Grant helps fund new hive of activity
Honeybees and beekeepers are to benefit thanks to a grant awarded by the Cotswolds Conservation Board to the Evesham Beekeeping Association to establish a new branch apiary at Pershore College.
The £1,500 grant, awarded by the Board’s Sustainable Development Fund, will go towards the purchase of six new hives and provision of training for new and existing beekeepers. New beekeepers will be trained in the best practices of beekeeping, while a number of new projects will be set up for existing beekeepers, including Queen rearing to propagate for health and disease resistant strains of bees appropriate to local conditions, plus special disease recognition and treatment courses, overseen by Defra registered bee inspectors.
In support of the project is Pershore College, who is buying new hives and providing land, classroom and storage facilities for the new apiary. The project is also supported by Wychavon District Council, along with members of the Evesham Beekeeping Association who are donating bees and helping to prepare the site.
Chairman of the Evesham Beekeepers Association, Henry Dickinson, believes that the new apiary will offer a number of benefits including new and better skilled members plus healthier bees. He said: “Beekeeping is enormously popular at the moment and many local courses are often over-subscribed. We are very keen to encourage more people to take up beekeeping and enjoy the benefits, and we are therefore delighted to have been awarded this grant which will not only help to up-skill and develop our members, but ultimately it will enable us to develop new colonies of healthier honeybees.”
Notes to editors:
- The Sustainable Development Fund is administered by the Cotswolds Conservation Board and supports projects that bring environmental, social and economic benefits to the Cotswolds AONB.

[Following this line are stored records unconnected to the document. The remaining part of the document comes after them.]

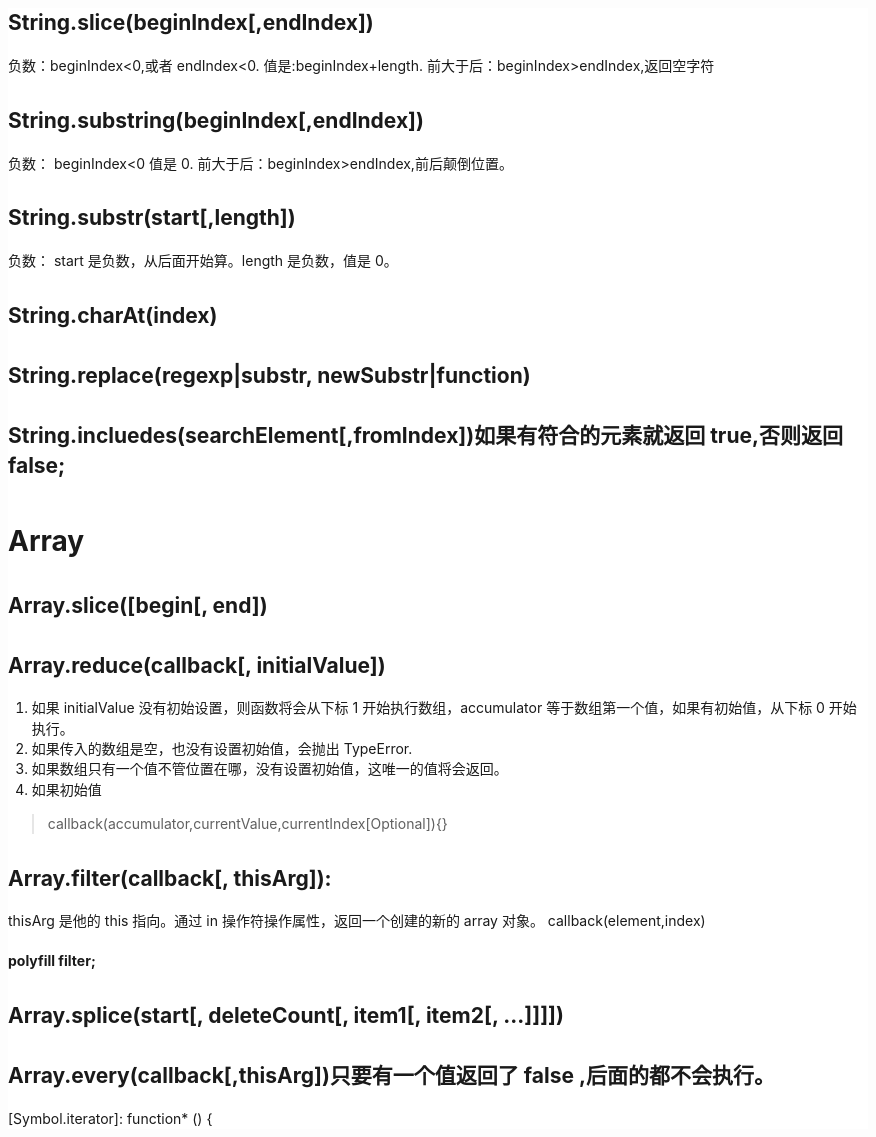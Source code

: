 ## String.slice(beginIndex[,endIndex])

负数：beginIndex<0,或者 endIndex<0. 值是:beginIndex+length.
前大于后：beginIndex>endIndex,返回空字符

## String.substring(beginIndex[,endIndex])

负数： beginIndex<0 值是 0.
前大于后：beginIndex>endIndex,前后颠倒位置。

## String.substr(start[,length])

负数： start 是负数，从后面开始算。length 是负数，值是 0。

## String.charAt(index)

## String.replace(regexp|substr, newSubstr|function)

## String.incluedes(searchElement[,fromIndex])如果有符合的元素就返回 true,否则返回 false;

# Array

## Array.slice([begin[, end])

## Array.reduce(callback[, initialValue])

1.  如果 initialValue 没有初始设置，则函数将会从下标 1 开始执行数组，accumulator 等于数组第一个值，如果有初始值，从下标 0 开始执行。
2.  如果传入的数组是空，也没有设置初始值，会抛出 TypeError.
3.  如果数组只有一个值不管位置在哪，没有设置初始值，这唯一的值将会返回。
4.  如果初始值

> callback(accumulator,currentValue,currentIndex[Optional]){}

## Array.filter(callback[, thisArg]):

thisArg 是他的 this 指向。通过 in 操作符操作属性，返回一个创建的新的 array 对象。
callback(element,index)

#### polyfill filter;

## Array.splice(start[, deleteCount[, item1[, item2[, ...]]]])

## Array.every(callback[,thisArg])只要有一个值返回了 false ,后面的都不会执行。


  [Symbol.iterator]: function* () {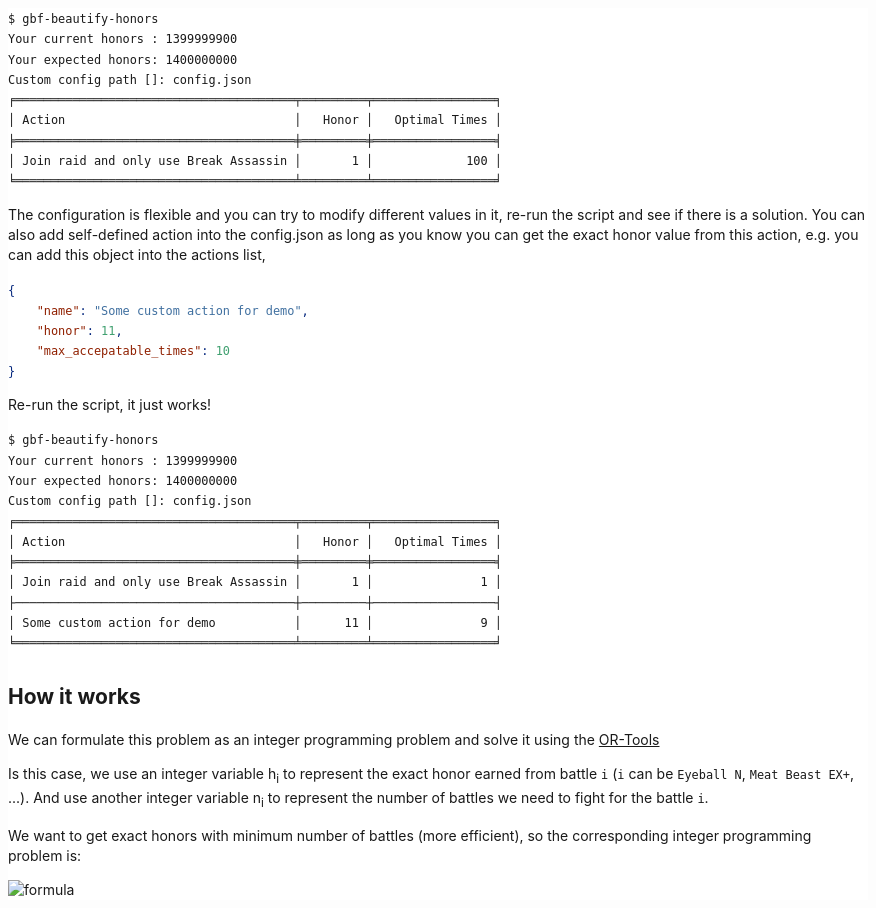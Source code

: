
 ```sh
$ gbf-beautify-honors
Your current honors : 1399999900
Your expected honors: 1400000000
Custom config path []: config.json
╒═══════════════════════════════════════╤═════════╤═════════════════╕
│ Action                                │   Honor │   Optimal Times │
╞═══════════════════════════════════════╪═════════╪═════════════════╡
│ Join raid and only use Break Assassin │       1 │             100 │
╘═══════════════════════════════════════╧═════════╧═════════════════╛
```

The configuration is flexible and you can try to modify different values in it, re-run the script and see if there is a solution. You can also add self-defined action into the config.json as long as you know you can get the exact honor value from this action, e.g. you can add this object into the actions list,

```json
{
    "name": "Some custom action for demo",
    "honor": 11,
    "max_accepatable_times": 10
}
```

Re-run the script, it just works!

```sh
$ gbf-beautify-honors
Your current honors : 1399999900
Your expected honors: 1400000000
Custom config path []: config.json
╒═══════════════════════════════════════╤═════════╤═════════════════╕
│ Action                                │   Honor │   Optimal Times │
╞═══════════════════════════════════════╪═════════╪═════════════════╡
│ Join raid and only use Break Assassin │       1 │               1 │
├───────────────────────────────────────┼─────────┼─────────────────┤
│ Some custom action for demo           │      11 │               9 │
╘═══════════════════════════════════════╧═════════╧═════════════════╛
```

## How it works

We can formulate this problem as an integer programming problem and solve it using the [OR-Tools](https://developers.google.com/optimization)

Is this case, we use an integer variable h<sub>i</sub> to represent the exact honor earned from battle `i` (`i` can be `Eyeball N`, `Meat Beast EX+`, ...).
And use another integer variable n<sub>i</sub> to represent the number of battles we need to fight for the battle `i`.

We want to get exact honors with minimum number of battles (more efficient), so the corresponding integer programming problem is:


![formula](https://render.githubusercontent.com/render/math?math=Minimize%5C%20%5Cdisplaystyle%5Csum_%7Bi%7D%20n_i)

- The Evesham Beekeeping Society is affiliated with the British Beekeepers Association and has 83 members, 8 of whom are under 18.

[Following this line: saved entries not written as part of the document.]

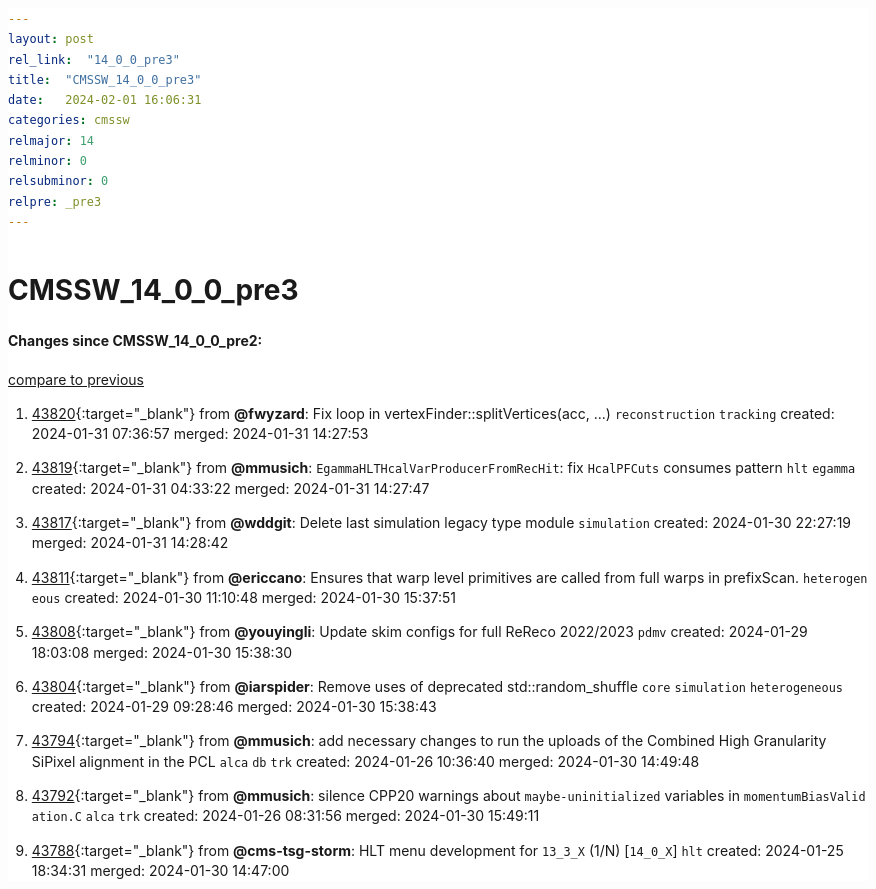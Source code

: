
 ```yaml
---
layout: post
rel_link:  "14_0_0_pre3"
title:  "CMSSW_14_0_0_pre3"
date:   2024-02-01 16:06:31
categories: cmssw
relmajor: 14
relminor: 0
relsubminor: 0
relpre: _pre3
---
```


# CMSSW_14_0_0_pre3
#### Changes since CMSSW_14_0_0_pre2:
[compare to previous](https://github.com/cms-sw/cmssw/compare/CMSSW_14_0_0_pre2...CMSSW_14_0_0_pre3)



1. [43820](http://github.com/cms-sw/cmssw/pull/43820){:target="_blank"}  from **@fwyzard**: Fix loop in vertexFinder::splitVertices(acc, ...) `reconstruction` `tracking` created: 2024-01-31 07:36:57 merged: 2024-01-31 14:27:53

2. [43819](http://github.com/cms-sw/cmssw/pull/43819){:target="_blank"}  from **@mmusich**: `EgammaHLTHcalVarProducerFromRecHit`: fix `HcalPFCuts` consumes pattern `hlt` `egamma` created: 2024-01-31 04:33:22 merged: 2024-01-31 14:27:47

3. [43817](http://github.com/cms-sw/cmssw/pull/43817){:target="_blank"}  from **@wddgit**: Delete last simulation legacy type module `simulation` created: 2024-01-30 22:27:19 merged: 2024-01-31 14:28:42

4. [43811](http://github.com/cms-sw/cmssw/pull/43811){:target="_blank"}  from **@ericcano**: Ensures that warp level primitives are called from full warps in prefixScan. `heterogeneous` created: 2024-01-30 11:10:48 merged: 2024-01-30 15:37:51

5. [43808](http://github.com/cms-sw/cmssw/pull/43808){:target="_blank"}  from **@youyingli**: Update skim configs for full ReReco 2022/2023 `pdmv` created: 2024-01-29 18:03:08 merged: 2024-01-30 15:38:30

6. [43804](http://github.com/cms-sw/cmssw/pull/43804){:target="_blank"}  from **@iarspider**: Remove uses of deprecated std::random_shuffle `core` `simulation` `heterogeneous` created: 2024-01-29 09:28:46 merged: 2024-01-30 15:38:43

7. [43794](http://github.com/cms-sw/cmssw/pull/43794){:target="_blank"}  from **@mmusich**: add necessary changes to run the uploads of the Combined High Granularity SiPixel alignment in the PCL `alca` `db` `trk` created: 2024-01-26 10:36:40 merged: 2024-01-30 14:49:48

8. [43792](http://github.com/cms-sw/cmssw/pull/43792){:target="_blank"}  from **@mmusich**: silence CPP20 warnings about `maybe-uninitialized` variables in `momentumBiasValidation.C` `alca` `trk` created: 2024-01-26 08:31:56 merged: 2024-01-30 15:49:11

9. [43788](http://github.com/cms-sw/cmssw/pull/43788){:target="_blank"}  from **@cms-tsg-storm**: HLT menu development for `13_3_X` (1/N) [`14_0_X`] `hlt` created: 2024-01-25 18:34:31 merged: 2024-01-30 14:47:00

- The Evesham Beekeeping Society covers an area from Mickleton/Broadway in the east to Eckington/Bredon in the west of the Cotswolds AONB.
Cotswolds AONB fact file
- The Cotswolds Area of Outstanding Natural Beauty (AONB) is looked after by the Cotswolds Conservation Board – an independent organisation with 37 members, 15 nominated by local authorities, 8 by parish councils and 14 appointed by Government.
- The Government has designated Areas of Outstanding Natural Beauty (AONBs) and National Parks as our finest countryside and they are recognised as being of national importance.
- With its rolling hills and valleys the Cotswolds is the third largest protected landscape in England and Wales after the Lake District and Snowdonia. It covers 2,038 square kilometres (790 square miles), stretching from Warwickshire and Worcestershire in the north, through Gloucestershire and Oxfordshire, down to Bath and Wiltshire in the south.
- The Cotswolds AONB is the largest of the family of 49 AONBs in England, Wales and Northern Ireland.